Hi. I've been a slacker (actually, I've been in Canada) but I'm back now and crawling out from under a pile of several thousand emails and back into the office (...someday soon. I haven't gone expat yet, SJ) .
While in Vancouver, I visited the Commonwealth of Learning, the folks who brought us WikiEducator. Wayne Mackintosh (who is super-cool), Lauren, SJ, and I had a teleconference on how CoL and OLPC could collaborate, leading to several initiatives including an upcoming Curriculum Jam in... it looks like at least 3 simultaneous locations and growing, and a program similar to Google's Summer of Code but for free and open content. More on this later, I'm sure.
There are many open content projects out there already - for instance, the Open Text Book blog. They've got posts on linguistics, physics, mathematics, electronics, and philosophy already, and you can contribute more if you know of them online. The first post also has pointers to the freetextbooks mailing list if you'd like to get more involved.

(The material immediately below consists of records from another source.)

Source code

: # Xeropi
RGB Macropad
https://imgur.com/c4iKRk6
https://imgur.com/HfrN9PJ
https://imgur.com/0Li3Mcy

While they're working on cataloging existing free textbooks, the Budapest Open Access Initiative is working on making scholarly articles free to catalog. Kuhn's The Structure of Scientific Revolutions calls textbooks and articles the two primary routes of formal communication in academic disciplines - the first for training new members, the second for networking between existing ones - so these two projects are driving at the heart of open content for postsecondary education. (Yes, the XO is designed for younger children - but they've got to have a world of advanced open content to graduate into.)